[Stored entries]
────────────────

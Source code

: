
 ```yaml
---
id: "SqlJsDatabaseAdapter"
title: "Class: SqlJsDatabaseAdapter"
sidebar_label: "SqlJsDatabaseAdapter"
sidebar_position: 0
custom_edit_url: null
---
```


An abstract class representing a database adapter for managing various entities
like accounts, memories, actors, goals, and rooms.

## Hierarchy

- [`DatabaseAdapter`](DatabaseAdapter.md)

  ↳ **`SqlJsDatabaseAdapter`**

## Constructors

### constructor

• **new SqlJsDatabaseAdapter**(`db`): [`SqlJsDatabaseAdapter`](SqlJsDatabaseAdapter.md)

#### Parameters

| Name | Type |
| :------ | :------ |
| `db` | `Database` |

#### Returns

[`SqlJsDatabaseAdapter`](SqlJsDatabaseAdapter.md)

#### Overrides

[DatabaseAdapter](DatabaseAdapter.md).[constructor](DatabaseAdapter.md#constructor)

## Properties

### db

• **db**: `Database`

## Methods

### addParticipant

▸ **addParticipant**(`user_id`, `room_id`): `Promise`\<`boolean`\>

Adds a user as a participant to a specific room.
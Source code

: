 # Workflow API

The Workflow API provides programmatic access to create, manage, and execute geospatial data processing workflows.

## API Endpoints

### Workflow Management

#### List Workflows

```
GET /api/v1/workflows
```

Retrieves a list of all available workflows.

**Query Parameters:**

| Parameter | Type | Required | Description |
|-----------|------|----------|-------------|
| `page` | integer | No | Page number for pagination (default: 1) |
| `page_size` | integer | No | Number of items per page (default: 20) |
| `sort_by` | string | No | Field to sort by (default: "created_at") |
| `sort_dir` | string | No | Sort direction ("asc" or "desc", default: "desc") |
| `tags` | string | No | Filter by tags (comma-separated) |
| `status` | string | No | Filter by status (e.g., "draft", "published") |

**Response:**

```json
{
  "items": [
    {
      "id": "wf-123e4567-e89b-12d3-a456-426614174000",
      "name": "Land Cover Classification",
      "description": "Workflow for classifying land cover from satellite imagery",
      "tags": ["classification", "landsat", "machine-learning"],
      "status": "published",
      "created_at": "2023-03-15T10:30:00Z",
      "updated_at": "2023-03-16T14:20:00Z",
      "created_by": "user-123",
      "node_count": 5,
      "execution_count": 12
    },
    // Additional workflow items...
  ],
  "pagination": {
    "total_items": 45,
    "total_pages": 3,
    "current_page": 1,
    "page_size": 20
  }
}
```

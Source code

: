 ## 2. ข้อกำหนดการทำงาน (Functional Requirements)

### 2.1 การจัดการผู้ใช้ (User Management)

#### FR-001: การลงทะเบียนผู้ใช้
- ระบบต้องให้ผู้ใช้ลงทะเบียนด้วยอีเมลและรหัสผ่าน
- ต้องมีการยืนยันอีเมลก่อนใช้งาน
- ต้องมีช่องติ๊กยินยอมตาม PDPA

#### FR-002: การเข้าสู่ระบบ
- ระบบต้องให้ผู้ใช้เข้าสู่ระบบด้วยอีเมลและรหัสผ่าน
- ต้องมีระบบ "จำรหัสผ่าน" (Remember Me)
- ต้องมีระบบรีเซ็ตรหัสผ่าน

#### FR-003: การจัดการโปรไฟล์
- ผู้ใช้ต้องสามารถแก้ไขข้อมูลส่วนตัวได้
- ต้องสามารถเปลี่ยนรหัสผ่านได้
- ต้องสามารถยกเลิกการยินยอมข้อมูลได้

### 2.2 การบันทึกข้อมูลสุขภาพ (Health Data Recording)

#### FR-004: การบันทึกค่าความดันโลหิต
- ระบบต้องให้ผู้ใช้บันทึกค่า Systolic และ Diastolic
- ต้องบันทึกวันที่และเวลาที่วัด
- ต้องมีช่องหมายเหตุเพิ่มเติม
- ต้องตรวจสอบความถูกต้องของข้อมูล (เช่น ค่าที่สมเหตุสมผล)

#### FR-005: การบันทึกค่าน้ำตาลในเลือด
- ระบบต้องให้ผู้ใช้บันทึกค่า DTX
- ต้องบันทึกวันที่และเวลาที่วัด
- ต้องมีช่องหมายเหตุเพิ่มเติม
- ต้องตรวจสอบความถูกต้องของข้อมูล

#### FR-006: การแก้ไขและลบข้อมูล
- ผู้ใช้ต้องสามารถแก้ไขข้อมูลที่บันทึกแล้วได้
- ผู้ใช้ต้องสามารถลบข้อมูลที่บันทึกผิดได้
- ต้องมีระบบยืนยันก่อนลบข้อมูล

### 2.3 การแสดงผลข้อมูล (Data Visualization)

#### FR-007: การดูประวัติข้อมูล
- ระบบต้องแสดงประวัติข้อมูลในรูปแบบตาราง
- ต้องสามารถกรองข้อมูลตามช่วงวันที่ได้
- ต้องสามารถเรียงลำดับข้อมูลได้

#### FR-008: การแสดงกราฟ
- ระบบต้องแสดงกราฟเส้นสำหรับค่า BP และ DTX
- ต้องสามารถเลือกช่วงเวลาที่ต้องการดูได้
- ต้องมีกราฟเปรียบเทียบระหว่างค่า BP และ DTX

────────────────

▶ GOAL OF THE EXERCISE:
Write out the lines of the entries, word for word, from the first through the one containing "## Constructors", and stop at that line.

▶ WORKED SOLUTION:
Source code

:
 ```yaml
---
id: "SqlJsDatabaseAdapter"
title: "Class: SqlJsDatabaseAdapter"
sidebar_label: "SqlJsDatabaseAdapter"
sidebar_position: 0
custom_edit_url: null
---
```


An abstract class representing a database adapter for managing various entities
like accounts, memories, actors, goals, and rooms.

## Hierarchy

- [`DatabaseAdapter`](DatabaseAdapter.md)

  ↳ **`SqlJsDatabaseAdapter`**

## Constructors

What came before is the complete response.